** DATASET ENTRIES follows **

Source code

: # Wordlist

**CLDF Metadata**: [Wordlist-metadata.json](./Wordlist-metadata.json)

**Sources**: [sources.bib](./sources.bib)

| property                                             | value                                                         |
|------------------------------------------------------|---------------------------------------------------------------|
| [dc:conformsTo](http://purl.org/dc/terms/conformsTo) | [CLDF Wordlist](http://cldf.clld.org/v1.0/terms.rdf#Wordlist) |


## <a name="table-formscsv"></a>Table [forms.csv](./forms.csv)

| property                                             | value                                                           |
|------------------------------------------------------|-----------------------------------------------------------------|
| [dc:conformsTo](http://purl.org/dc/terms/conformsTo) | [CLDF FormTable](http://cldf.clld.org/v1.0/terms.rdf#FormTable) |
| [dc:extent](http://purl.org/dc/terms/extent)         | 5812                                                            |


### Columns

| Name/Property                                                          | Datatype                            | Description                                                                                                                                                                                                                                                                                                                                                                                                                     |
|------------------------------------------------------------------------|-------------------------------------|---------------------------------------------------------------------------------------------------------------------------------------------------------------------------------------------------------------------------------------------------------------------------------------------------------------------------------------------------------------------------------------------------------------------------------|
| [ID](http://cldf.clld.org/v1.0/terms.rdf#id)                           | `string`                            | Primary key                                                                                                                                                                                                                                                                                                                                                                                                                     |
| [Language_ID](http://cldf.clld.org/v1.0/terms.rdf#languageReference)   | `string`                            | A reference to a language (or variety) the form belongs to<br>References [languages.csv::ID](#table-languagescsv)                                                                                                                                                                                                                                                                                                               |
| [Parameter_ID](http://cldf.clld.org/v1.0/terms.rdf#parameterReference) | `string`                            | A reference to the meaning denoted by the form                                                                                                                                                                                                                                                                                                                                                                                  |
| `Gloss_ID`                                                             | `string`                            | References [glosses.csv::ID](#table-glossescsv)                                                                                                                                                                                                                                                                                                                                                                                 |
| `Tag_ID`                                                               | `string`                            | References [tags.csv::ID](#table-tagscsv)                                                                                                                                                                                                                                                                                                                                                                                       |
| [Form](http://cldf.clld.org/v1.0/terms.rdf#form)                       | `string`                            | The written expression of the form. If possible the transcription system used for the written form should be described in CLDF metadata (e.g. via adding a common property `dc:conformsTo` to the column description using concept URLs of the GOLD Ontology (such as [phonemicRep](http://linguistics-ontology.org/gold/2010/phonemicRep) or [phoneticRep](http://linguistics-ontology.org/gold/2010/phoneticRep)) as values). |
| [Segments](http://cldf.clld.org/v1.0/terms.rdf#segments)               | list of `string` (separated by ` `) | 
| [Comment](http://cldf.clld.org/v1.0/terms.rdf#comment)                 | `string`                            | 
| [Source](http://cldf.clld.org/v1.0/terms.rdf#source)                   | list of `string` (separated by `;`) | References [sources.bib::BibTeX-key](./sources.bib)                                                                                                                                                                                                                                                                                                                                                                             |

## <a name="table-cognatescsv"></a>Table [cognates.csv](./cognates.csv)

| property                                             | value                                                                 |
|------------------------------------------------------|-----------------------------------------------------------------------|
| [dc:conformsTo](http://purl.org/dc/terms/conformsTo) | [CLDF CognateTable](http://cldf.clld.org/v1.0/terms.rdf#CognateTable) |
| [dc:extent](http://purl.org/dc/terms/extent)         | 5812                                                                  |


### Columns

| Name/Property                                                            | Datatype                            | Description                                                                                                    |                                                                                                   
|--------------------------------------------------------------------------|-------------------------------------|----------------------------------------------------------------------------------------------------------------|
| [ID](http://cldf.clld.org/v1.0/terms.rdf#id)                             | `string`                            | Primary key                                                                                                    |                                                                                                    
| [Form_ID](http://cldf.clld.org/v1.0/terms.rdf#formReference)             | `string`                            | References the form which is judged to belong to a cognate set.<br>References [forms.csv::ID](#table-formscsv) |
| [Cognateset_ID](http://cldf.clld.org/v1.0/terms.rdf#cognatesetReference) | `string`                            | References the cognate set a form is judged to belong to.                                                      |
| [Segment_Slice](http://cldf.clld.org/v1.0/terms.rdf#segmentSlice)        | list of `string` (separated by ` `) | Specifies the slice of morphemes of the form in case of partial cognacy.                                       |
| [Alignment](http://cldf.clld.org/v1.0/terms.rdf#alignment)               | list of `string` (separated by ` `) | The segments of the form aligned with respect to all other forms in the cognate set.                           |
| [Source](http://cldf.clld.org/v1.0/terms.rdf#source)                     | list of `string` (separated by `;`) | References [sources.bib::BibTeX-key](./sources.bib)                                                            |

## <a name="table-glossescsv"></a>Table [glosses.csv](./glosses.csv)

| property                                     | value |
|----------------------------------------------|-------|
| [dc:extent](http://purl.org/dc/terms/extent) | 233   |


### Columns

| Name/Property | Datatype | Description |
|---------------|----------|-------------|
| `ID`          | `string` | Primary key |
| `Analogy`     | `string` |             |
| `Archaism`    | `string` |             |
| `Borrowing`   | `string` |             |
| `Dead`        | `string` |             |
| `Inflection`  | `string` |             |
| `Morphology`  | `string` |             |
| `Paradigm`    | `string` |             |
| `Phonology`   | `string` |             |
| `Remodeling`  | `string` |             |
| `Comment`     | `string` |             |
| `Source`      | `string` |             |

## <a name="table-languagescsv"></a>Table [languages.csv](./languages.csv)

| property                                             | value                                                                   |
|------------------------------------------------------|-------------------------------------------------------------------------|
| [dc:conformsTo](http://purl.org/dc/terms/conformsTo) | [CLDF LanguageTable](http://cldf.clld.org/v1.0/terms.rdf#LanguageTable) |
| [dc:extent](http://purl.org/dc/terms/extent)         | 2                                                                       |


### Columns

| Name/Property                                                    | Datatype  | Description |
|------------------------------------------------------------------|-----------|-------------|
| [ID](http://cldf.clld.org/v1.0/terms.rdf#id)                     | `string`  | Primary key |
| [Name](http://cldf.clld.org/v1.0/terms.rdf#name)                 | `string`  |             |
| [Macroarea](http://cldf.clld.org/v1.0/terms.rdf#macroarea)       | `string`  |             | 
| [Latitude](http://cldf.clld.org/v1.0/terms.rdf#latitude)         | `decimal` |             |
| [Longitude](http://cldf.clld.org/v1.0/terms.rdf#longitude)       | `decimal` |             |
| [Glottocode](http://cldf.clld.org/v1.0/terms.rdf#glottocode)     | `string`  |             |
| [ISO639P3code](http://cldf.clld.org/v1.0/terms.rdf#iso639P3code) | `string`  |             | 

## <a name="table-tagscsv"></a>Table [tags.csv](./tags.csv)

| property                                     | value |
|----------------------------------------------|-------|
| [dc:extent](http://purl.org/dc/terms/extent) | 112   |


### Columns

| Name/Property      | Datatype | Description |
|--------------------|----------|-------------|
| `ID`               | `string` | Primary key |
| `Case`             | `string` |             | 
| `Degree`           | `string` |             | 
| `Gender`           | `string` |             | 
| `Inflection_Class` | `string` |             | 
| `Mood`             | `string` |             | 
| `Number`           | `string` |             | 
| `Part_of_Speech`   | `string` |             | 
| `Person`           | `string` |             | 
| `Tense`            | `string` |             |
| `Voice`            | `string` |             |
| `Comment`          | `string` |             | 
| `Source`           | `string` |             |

** End of DATASET ENTRIES **

YOUR ASSIGNMENT -> Scan the material above for the string "Wordlist", returning each line that contains it.

WRITTEN ANSWER ->
: # Wordlist
**CLDF Metadata**: [Wordlist-metadata.json](./Wordlist-metadata.json)
| [dc:conformsTo](http://purl.org/dc/terms/conformsTo) | [CLDF Wordlist](http://cldf.clld.org/v1.0/terms.rdf#Wordlist) |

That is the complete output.